Records for the exercise>
▶

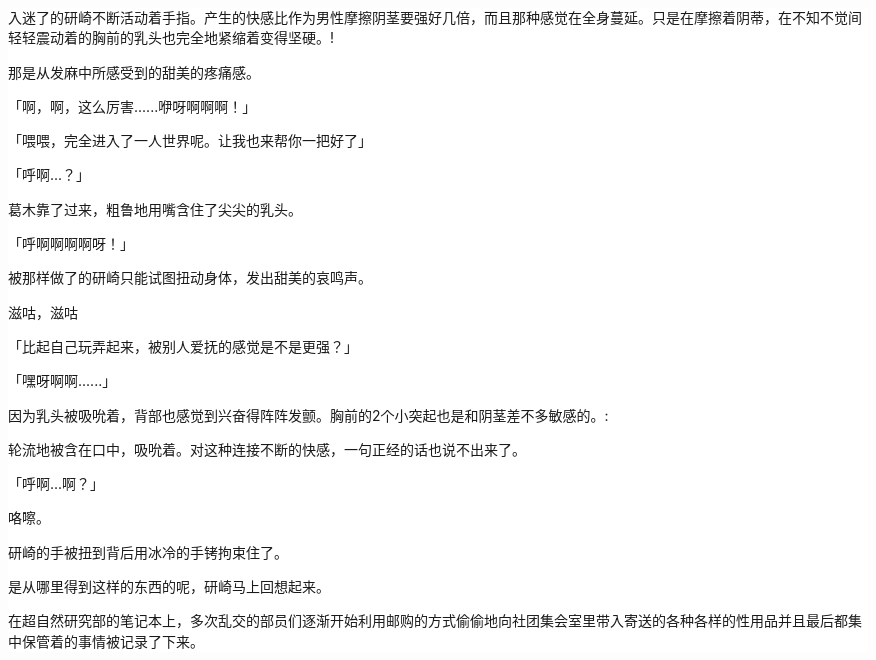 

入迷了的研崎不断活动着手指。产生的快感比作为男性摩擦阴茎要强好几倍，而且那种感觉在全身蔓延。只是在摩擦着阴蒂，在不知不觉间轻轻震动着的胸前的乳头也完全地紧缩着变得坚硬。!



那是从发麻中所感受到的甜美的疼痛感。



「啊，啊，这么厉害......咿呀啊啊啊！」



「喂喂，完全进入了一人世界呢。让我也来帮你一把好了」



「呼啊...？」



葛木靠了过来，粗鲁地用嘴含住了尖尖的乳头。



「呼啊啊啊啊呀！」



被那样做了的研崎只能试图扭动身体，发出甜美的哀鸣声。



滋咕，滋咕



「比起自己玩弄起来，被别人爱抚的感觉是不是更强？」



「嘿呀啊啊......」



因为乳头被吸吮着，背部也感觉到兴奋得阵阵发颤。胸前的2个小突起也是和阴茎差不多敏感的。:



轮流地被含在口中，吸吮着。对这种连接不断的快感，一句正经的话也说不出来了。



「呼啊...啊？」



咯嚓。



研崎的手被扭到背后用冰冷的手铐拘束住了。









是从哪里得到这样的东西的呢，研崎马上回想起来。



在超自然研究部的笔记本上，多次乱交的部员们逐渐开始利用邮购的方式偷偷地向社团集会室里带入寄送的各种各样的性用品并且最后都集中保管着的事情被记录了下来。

◀
▶

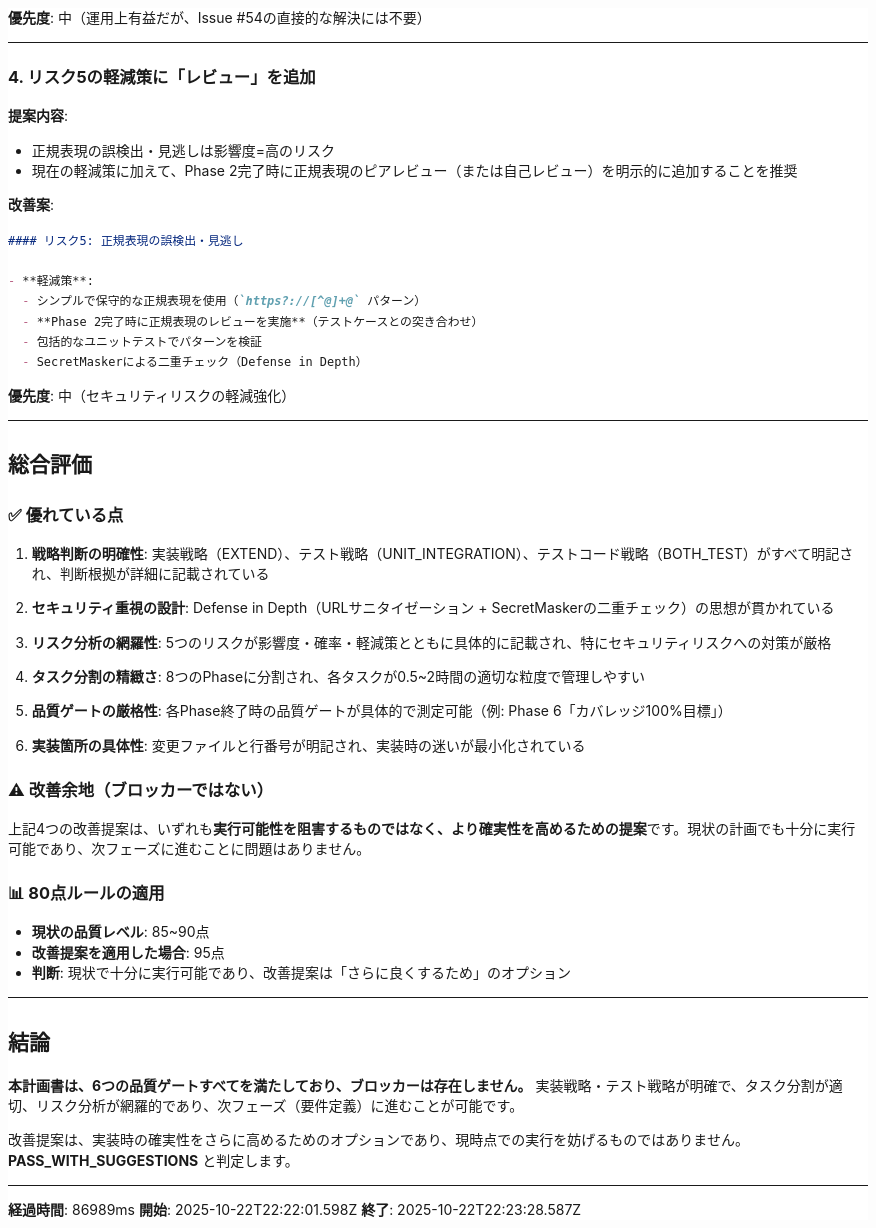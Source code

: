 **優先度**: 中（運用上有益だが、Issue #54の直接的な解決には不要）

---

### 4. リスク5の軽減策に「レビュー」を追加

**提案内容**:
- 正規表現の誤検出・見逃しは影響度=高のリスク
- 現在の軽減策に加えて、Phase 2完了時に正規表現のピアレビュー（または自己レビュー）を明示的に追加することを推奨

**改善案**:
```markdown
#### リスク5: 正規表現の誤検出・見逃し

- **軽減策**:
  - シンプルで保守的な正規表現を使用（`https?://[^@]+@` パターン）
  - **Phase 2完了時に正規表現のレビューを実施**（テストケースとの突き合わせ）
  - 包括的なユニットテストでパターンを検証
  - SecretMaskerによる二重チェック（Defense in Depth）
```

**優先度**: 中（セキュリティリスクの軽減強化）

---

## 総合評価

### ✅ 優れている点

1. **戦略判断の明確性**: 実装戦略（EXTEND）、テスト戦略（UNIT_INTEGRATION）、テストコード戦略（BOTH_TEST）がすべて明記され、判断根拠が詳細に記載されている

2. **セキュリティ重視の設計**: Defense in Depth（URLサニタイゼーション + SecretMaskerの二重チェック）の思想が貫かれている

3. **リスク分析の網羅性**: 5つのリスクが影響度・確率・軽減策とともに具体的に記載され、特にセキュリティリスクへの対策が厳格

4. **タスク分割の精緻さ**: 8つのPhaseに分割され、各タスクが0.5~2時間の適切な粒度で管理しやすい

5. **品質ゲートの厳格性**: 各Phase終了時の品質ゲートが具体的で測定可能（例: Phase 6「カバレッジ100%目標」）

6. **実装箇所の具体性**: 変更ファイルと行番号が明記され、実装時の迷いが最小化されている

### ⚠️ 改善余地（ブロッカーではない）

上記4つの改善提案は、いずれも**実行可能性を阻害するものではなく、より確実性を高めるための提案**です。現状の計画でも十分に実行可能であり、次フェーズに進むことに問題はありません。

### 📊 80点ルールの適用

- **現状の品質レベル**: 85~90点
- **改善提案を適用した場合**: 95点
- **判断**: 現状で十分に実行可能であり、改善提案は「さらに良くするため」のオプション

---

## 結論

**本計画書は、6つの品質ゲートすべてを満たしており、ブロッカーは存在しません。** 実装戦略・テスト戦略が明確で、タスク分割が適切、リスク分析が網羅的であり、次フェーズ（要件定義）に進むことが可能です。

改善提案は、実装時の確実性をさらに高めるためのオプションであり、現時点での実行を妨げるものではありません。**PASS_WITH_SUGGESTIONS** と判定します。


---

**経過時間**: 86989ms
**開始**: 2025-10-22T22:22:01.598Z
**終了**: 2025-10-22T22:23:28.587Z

◀

What this task involves> From the material above, copy every line that has the word "Depth" in it.

Exercise result>
  - SecretMaskerによる二重チェック（Defense in Depth）
2. **セキュリティ重視の設計**: Defense in Depth（URLサニタイゼーション + SecretMaskerの二重チェック）の思想が貫かれている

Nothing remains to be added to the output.